Task requirements
The entries need to be copied exactly as they stand, images left out.

== Entries shown

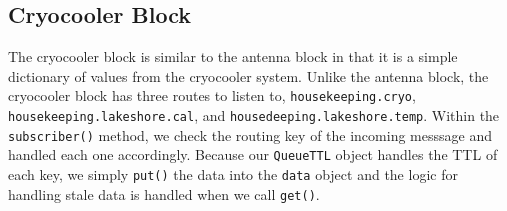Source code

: \subsection{Cryocooler Block}
The cryocooler block is similar to the antenna block in that it is a simple dictionary of values from the cryocooler system.
Unlike the antenna block, the cryocooler block has three routes to listen to, \texttt{housekeeping.cryo}, \texttt{housekeeping.lakeshore.cal}, and \texttt{housedeeping.lakeshore.temp}.
Within the \texttt{subscriber()} method, we check the routing key of the incoming messsage and handled each one accordingly. 
Because our \texttt{QueueTTL} object handles the TTL of each key, we simply \texttt{put()} the data into the \texttt{data} object and the logic for handling stale data is handled when we call \texttt{get()}. 

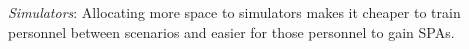 \emph{Simulators}: Allocating more space to simulators makes it cheaper to train personnel between scenarios and easier for those personnel to gain SPAs.
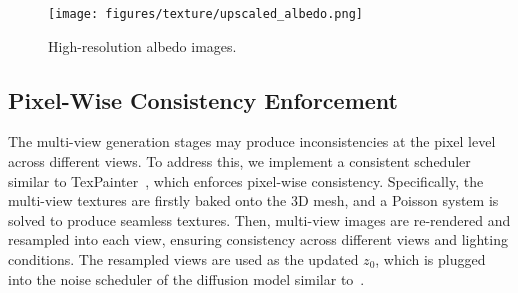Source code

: \begin{figure*}
    \centering 
    \texttt{[image: figures/texture/upscaled\_albedo.png]}
    \caption[High-resolution albedo images]
    {High-resolution albedo images.}
    \label{fig:refined_albedo}
\end{figure*}

\subsection{Pixel-Wise Consistency Enforcement} %
The multi-view generation stages may produce inconsistencies at the pixel level across different views. To address this, we implement a consistent scheduler similar to TexPainter~\cite{zhang2024texpainter}, which enforces pixel-wise consistency. Specifically, the multi-view textures are firstly baked onto the 3D mesh, and a Poisson system is solved to produce seamless textures. Then, multi-view images are re-rendered and resampled into each view, ensuring consistency across different views and lighting conditions. The resampled views are used as the updated $z_0$, which is plugged into the noise scheduler of the diffusion model similar to~\cite{zhang2024texpainter}. %

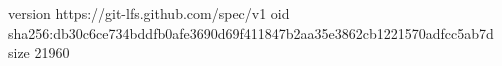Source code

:version https://git-lfs.github.com/spec/v1
oid sha256:db30c6ce734bddfb0afe3690d69f411847b2aa35e3862cb1221570adfcc5ab7d
size 21960
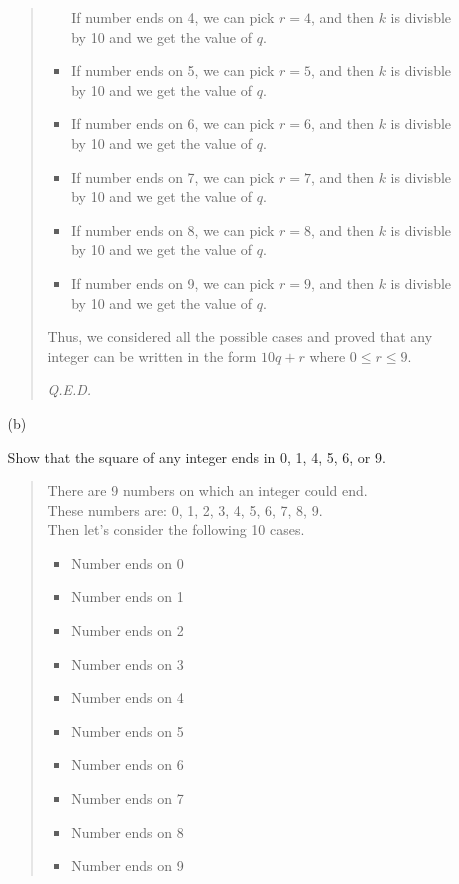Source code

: \documentclass[12pt, a4paper]{article}                      %
\begin{document}
\begin{itemize}
\begin{itemize}
\begin{quote}
\begin{itemize}
If number ends on 4, we can pick $r = 4$, and then $k$ is divisble by 10 and we get the value of $q$.\\
\item
If number ends on 5, we can pick $r = 5$, and then $k$ is divisble by 10 and we get the value of $q$.\\
\item
If number ends on 6, we can pick $r = 6$, and then $k$ is divisble by 10 and we get the value of $q$.\\
\item
If number ends on 7, we can pick $r = 7$, and then $k$ is divisble by 10 and we get the value of $q$.\\
\item
If number ends on 8, we can pick $r = 8$, and then $k$ is divisble by 10 and we get the value of $q$.\\
\item
If number ends on 9, we can pick $r = 9$, and then $k$ is divisble by 10 and we get the value of $q$.\\
\end{itemize}
Thus, we considered all the possible cases and proved that any integer can be written in the form $10q + r$ where $0 \leq r \leq 9$.
\begin{flushright}
\textit{Q.E.D.}
\end{flushright}
\end{quote}
\item[(b)]
\item[]
Show that the square of any integer ends in 0, 1, 4, 5, 6, or 9.
\begin{quote}
There are 9 numbers on which an integer could end.\\
These numbers are: 0, 1, 2, 3, 4, 5, 6, 7, 8, 9.\\
Then let's consider the following 10 cases.
\begin{itemize}
\item
Number ends on 0
\item
Number ends on 1
\item
Number ends on 2
\item
Number ends on 3
\item
Number ends on 4
\item
Number ends on 5
\item
Number ends on 6
\item
Number ends on 7
\item
Number ends on 8
\item
Number ends on 9
\\

\end{itemize}
\end{quote}
\end{itemize}
\end{itemize}
\end{document}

====

Response for this exercise
Source code

: \subsection{Cryocooler Block}
The cryocooler block is similar to the antenna block in that it is a simple dictionary of values from the cryocooler system.
Unlike the antenna block, the cryocooler block has three routes to listen to, \texttt{housekeeping.cryo}, \texttt{housekeeping.lakeshore.cal}, and \texttt{housedeeping.lakeshore.temp}.
Within the \texttt{subscriber()} method, we check the routing key of the incoming messsage and handled each one accordingly. 
Because our \texttt{QueueTTL} object handles the TTL of each key, we simply \texttt{put()} the data into the \texttt{data} object and the logic for handling stale data is handled when we call \texttt{get()}. 

 \emph{Simulators}: Allocating more space to simulators makes it cheaper to train personnel between scenarios and easier for those personnel to gain SPAs.
Source code

: \begin{figure*}
    \centering 
    \texttt{[image: figures/texture/upscaled\_albedo.png]}
    \caption[High-resolution albedo images]
    {High-resolution albedo images.}
    \label{fig:refined_albedo}
\end{figure*}

\subsection{Pixel-Wise Consistency Enforcement} %
The multi-view generation stages may produce inconsistencies at the pixel level across different views. To address this, we implement a consistent scheduler similar to TexPainter~\cite{zhang2024texpainter}, which enforces pixel-wise consistency. Specifically, the multi-view textures are firstly baked onto the 3D mesh, and a Poisson system is solved to produce seamless textures. Then, multi-view images are re-rendered and resampled into each view, ensuring consistency across different views and lighting conditions. The resampled views are used as the updated $z_0$, which is plugged into the noise scheduler of the diffusion model similar to~\cite{zhang2024texpainter}. %

Source code

:version https://git-lfs.github.com/spec/v1
oid sha256:db30c6ce734bddfb0afe3690d69f411847b2aa35e3862cb1221570adfcc5ab7d
size 21960
Source code

: \documentclass[12pt, a4paper]{article}                      %
\begin{document}
\begin{itemize}
\begin{itemize}
\begin{quote}
\begin{itemize}
If number ends on 4, we can pick $r = 4$, and then $k$ is divisble by 10 and we get the value of $q$.\\
\item
If number ends on 5, we can pick $r = 5$, and then $k$ is divisble by 10 and we get the value of $q$.\\
\item
If number ends on 6, we can pick $r = 6$, and then $k$ is divisble by 10 and we get the value of $q$.\\
\item
If number ends on 7, we can pick $r = 7$, and then $k$ is divisble by 10 and we get the value of $q$.\\
\item
If number ends on 8, we can pick $r = 8$, and then $k$ is divisble by 10 and we get the value of $q$.\\
\item
If number ends on 9, we can pick $r = 9$, and then $k$ is divisble by 10 and we get the value of $q$.\\
\end{itemize}
Thus, we considered all the possible cases and proved that any integer can be written in the form $10q + r$ where $0 \leq r \leq 9$.
\begin{flushright}
\textit{Q.E.D.}
\end{flushright}
\end{quote}
\item[(b)]
\item[]
Show that the square of any integer ends in 0, 1, 4, 5, 6, or 9.
\begin{quote}
There are 9 numbers on which an integer could end.\\
These numbers are: 0, 1, 2, 3, 4, 5, 6, 7, 8, 9.\\
Then let's consider the following 10 cases.
\begin{itemize}
\item
Number ends on 0
\item
Number ends on 1
\item
Number ends on 2
\item
Number ends on 3
\item
Number ends on 4
\item
Number ends on 5
\item
Number ends on 6
\item
Number ends on 7
\item
Number ends on 8
\item
Number ends on 9
\\

\end{itemize}
\end{quote}
\end{itemize}
\end{itemize}
\end{document}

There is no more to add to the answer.